Interpretation: a=0.05, P-value=0.5963; Since P-value>a, we failed to reject the die is fair.

roll it 1000 times

roll_dice<-sample(1:6,1000,rep=T)
print(rolls_dice)

##   [1] 2 3 4 1 6 6 4 2 6 6 5 5 1 5 5 1 2 5 5 6 3 2 2 1 6 1 3 1 1 2 4 4 1 2 1 4 1
##  [38] 1 4 3 5 5 1 5 4 4 1 1 3 1 4 5 2 5 4 2 2 2 3 4 4 2 5 6 2 4 4 6 1 6 3 3 3 4
##  [75] 4 1 2 4 3 3 2 6 1 2 1 5 3 3 5 1 2 2 6 6 3 6 4 1 4 1

library(ggplot2)
qplot(roll_dice,binwith=1)

## Warning: Ignoring unknown parameters: binwith

## `stat_bin()` using `bins = 30`. Pick better value with `binwidth`.

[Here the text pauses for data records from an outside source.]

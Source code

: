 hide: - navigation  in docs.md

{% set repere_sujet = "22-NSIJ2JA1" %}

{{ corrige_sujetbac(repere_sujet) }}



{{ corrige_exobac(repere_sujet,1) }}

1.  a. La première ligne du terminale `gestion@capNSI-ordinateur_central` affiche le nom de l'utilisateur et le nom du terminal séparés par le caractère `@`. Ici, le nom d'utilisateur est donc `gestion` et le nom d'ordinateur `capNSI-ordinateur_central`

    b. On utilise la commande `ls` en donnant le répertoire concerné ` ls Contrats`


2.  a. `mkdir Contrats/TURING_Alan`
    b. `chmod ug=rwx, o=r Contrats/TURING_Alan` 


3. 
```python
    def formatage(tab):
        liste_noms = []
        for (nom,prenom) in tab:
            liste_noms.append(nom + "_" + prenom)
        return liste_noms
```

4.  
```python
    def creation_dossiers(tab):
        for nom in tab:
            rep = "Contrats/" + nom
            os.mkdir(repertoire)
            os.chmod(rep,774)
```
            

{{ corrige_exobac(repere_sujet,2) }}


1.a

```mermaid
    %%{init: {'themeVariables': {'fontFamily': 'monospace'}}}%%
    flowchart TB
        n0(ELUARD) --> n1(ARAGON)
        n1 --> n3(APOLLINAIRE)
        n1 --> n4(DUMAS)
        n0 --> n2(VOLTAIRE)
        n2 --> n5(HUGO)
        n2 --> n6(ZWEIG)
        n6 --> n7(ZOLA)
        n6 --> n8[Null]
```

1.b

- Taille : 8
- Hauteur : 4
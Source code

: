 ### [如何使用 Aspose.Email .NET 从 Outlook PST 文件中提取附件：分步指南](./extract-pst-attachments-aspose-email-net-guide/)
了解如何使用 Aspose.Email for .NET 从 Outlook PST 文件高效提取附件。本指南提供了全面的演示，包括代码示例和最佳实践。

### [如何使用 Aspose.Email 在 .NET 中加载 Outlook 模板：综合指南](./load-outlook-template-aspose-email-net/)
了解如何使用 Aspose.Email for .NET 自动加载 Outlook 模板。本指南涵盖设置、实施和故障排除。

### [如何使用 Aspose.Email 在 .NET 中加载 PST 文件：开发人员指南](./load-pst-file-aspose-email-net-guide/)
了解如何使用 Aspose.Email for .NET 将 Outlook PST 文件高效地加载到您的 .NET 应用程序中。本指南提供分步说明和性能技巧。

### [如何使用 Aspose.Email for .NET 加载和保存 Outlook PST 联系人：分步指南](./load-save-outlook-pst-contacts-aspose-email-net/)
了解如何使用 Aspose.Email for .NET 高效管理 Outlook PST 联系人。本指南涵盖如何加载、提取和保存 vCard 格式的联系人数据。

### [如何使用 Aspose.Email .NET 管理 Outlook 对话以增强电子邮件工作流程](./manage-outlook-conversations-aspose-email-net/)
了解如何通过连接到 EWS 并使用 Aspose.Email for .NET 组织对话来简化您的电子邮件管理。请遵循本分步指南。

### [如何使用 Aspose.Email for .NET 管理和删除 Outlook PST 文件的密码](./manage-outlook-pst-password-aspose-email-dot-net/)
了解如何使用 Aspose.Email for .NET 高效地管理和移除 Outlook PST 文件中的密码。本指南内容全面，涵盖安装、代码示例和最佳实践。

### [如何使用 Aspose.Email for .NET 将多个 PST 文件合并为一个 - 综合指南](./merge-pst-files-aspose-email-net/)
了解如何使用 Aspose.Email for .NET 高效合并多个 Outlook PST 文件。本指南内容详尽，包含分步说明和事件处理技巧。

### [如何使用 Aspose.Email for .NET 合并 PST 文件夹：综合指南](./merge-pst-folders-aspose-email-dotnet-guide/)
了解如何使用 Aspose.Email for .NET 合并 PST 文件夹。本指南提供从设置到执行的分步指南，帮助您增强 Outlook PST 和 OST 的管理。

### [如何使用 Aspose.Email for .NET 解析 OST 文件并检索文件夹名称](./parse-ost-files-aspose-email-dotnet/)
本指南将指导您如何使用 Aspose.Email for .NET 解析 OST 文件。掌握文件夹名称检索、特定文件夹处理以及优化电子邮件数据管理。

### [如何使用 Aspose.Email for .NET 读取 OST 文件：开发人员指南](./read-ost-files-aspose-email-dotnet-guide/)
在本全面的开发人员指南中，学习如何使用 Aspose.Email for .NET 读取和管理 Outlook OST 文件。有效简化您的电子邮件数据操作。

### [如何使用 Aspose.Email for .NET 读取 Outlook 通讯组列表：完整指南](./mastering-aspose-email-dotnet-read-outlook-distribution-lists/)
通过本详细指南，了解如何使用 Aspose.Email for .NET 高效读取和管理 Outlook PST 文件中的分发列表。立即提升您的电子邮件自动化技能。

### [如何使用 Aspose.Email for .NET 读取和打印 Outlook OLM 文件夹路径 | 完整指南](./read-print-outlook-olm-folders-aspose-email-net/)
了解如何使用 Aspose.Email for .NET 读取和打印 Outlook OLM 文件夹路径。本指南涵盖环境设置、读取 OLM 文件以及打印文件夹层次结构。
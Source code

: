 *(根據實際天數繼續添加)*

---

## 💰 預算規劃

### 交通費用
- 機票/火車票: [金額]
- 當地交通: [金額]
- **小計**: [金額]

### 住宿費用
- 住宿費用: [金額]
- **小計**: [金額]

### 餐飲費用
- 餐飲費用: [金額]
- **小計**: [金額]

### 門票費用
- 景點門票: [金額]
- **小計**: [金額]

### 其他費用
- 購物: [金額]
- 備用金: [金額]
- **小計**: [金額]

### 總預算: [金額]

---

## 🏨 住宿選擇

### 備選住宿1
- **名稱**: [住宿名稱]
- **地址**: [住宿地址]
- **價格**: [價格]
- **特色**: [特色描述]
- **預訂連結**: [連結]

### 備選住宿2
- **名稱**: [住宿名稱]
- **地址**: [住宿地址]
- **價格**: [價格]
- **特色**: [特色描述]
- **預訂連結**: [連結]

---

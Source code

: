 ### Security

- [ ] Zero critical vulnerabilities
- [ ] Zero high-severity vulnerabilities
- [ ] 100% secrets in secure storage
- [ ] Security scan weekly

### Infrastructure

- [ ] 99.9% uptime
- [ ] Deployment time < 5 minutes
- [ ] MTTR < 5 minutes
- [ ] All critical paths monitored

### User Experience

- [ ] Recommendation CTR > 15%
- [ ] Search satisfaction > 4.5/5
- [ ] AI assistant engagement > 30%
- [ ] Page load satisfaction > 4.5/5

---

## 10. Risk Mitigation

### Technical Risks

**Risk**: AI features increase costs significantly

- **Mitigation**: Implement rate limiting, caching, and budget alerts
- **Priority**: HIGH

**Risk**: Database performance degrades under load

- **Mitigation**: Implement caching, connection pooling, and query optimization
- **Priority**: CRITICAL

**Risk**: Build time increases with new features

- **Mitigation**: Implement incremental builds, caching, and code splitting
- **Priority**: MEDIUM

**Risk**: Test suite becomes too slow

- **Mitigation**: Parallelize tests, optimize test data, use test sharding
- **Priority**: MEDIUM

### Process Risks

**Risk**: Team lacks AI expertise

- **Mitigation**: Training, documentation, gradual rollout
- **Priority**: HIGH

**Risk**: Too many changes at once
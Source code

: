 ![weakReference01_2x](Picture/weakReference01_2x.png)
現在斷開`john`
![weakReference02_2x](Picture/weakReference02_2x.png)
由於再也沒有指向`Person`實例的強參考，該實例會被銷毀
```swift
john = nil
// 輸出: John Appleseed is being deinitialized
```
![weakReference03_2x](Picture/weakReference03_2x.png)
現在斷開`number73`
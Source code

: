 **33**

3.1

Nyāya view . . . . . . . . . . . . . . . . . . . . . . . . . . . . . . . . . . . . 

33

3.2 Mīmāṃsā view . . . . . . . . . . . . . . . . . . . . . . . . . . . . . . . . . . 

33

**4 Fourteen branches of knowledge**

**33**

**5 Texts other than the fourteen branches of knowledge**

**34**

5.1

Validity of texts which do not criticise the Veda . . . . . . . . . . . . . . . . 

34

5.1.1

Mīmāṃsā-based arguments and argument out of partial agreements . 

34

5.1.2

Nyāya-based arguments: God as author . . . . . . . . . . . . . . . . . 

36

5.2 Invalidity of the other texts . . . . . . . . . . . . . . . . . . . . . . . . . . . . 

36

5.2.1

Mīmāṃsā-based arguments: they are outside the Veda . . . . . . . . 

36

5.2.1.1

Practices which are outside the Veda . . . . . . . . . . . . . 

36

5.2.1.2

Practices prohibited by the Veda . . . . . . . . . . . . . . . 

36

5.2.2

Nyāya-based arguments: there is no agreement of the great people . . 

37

With the population becomes larger, the distribution of each side become equally smooth bit by bit.

##EP1## Testing for the mean value

scenario: If the die is fair, each of the number will have an equal probability. thus the mean of the population would be 3.5. now we claim that the mean may be higher than 3.5. to test our assumption, we simulate a 30 times die roll and set up a=0.05.

step1: Null hypothesis: H0: μ≤3.5 Ha: μ>3.5

step2: we use the data from pp2 which is 30 times rolls and run on a T-test to test the population mean.

step3 calculation

boxplot(rolls_pp2)

 #Ho: mu<=3.5
  #one-side 95% confidence interval for mu
  t.test(rolls_pp2,mu=3.5,alternative="greater",conf.level = 0.95)

## 
##  One Sample t-test
## 
## data:  rolls_pp2
## t = 0.20801, df = 29, p-value = 0.4183
## alternative hypothesis: true mean is greater than 3.5
## 95 percent confidence interval:
##  3.022096      Inf
## sample estimates:
## mean of x 
##  3.566667

the P-value is 0.183>0.05, which means P-value is greater than the alpha. Thus, we failed to reject the null hypothesis. We can say there is 95% of confidence that the mean value is less than 3.5.

##EP2## Testing for the population proportion. ##1 according to the data from 1000 rolls above, at least 16% of the outcome turn outto be 6. ##2 we assumed that there is less than 16% chance of having an outcome of 6. to test our assumption, we set up a randomly selected sample of 50 times of die rolls. we wish to be 95% confident in this assumption.

Step1 Ho: p>=16% Ha: p<16%

step2 check n=50, p=16% c=0.95 np=8.3>5 n(1-p)=41.7>5 alpha=1-c=0.05

Step3 simulation and calculation

rolls_EP2<-sample(1:6,50,rep=T)
library(ggplot2)
qplot(rolls_EP2,binwith=1)

## Warning: Ignoring unknown parameters: binwith

## `stat_bin()` using `bins = 30`. Pick better value with `binwidth`.

In this die roll, we got 6 out of 50 of getting a six.

prop.test(6,50,p=0.16,alternative="less")

## 
##  1-sample proportions test with continuity correction
## 
## data:  6 out of 50, null probability 0.16
## X-squared = 0.33482, df = 1, p-value = 0.2814
## alternative hypothesis: true p is less than 0.16
## 95 percent confidence interval:
##  0.0000000 0.2275205
## sample estimates:
##    p 
## 0.12

We have 0.2814>0.05. The P-value is greater than the alpha, thus we fail to reject the null hypothesis. At 95% confidence, we can’t provide enough evidence to support our assumption which is mean of the population will have less than 16% to be 3.5.